Problem details: Reading the records below, count the lines in which the string "instances" appears; write the number only.

Task input:
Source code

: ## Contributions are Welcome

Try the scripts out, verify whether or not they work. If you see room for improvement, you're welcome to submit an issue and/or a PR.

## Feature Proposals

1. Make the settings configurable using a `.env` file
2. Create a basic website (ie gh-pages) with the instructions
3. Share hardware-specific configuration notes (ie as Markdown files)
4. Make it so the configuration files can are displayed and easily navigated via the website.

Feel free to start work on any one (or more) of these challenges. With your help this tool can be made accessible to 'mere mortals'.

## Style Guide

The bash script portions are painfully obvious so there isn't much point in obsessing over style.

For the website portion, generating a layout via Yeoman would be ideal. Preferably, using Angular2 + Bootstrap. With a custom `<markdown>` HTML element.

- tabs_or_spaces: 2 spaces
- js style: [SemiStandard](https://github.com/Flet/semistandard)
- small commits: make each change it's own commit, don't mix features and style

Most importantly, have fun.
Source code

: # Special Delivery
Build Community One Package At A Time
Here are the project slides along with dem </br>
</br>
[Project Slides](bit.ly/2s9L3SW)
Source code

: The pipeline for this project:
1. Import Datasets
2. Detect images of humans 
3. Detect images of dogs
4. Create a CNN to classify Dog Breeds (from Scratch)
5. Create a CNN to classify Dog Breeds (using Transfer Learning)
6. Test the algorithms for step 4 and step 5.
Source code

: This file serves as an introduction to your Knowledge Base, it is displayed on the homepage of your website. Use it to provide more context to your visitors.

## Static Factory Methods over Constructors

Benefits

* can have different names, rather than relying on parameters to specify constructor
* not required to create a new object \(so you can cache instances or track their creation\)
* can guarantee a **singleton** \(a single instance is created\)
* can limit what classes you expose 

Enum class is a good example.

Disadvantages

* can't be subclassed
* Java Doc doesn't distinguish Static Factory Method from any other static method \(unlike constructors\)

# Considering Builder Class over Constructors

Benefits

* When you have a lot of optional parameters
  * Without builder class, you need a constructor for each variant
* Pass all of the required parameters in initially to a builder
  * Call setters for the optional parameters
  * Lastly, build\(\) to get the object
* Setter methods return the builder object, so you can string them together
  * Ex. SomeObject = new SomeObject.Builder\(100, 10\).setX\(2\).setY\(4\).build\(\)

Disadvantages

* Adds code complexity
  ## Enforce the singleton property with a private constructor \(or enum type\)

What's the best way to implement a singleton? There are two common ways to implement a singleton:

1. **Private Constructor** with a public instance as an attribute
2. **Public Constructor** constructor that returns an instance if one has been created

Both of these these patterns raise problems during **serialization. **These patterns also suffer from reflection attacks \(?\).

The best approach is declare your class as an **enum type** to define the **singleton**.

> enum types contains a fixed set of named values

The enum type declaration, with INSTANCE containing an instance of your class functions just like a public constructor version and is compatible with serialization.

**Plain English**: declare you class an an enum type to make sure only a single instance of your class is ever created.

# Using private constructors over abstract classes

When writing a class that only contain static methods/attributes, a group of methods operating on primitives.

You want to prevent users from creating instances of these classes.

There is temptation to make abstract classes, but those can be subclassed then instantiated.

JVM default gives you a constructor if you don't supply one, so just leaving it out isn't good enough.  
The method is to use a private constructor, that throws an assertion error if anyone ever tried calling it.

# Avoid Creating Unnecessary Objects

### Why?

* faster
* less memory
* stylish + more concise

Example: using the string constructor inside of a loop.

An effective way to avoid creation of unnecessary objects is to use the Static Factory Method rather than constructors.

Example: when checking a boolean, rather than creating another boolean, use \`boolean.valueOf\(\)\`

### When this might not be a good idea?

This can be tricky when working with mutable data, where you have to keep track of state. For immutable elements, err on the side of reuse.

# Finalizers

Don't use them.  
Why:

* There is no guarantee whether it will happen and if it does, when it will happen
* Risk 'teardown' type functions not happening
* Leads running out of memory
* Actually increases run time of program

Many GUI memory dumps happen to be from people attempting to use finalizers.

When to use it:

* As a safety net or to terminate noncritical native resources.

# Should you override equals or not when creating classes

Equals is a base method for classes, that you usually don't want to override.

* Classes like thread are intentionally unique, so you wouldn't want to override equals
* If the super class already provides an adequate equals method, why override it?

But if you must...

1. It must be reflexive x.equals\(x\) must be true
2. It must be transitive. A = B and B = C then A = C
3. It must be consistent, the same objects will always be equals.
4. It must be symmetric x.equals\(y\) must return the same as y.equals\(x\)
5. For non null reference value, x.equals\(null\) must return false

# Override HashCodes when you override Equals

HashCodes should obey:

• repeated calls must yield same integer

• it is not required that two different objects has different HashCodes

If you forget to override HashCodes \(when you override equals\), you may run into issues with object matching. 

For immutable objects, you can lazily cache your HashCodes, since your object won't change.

Task answer: 2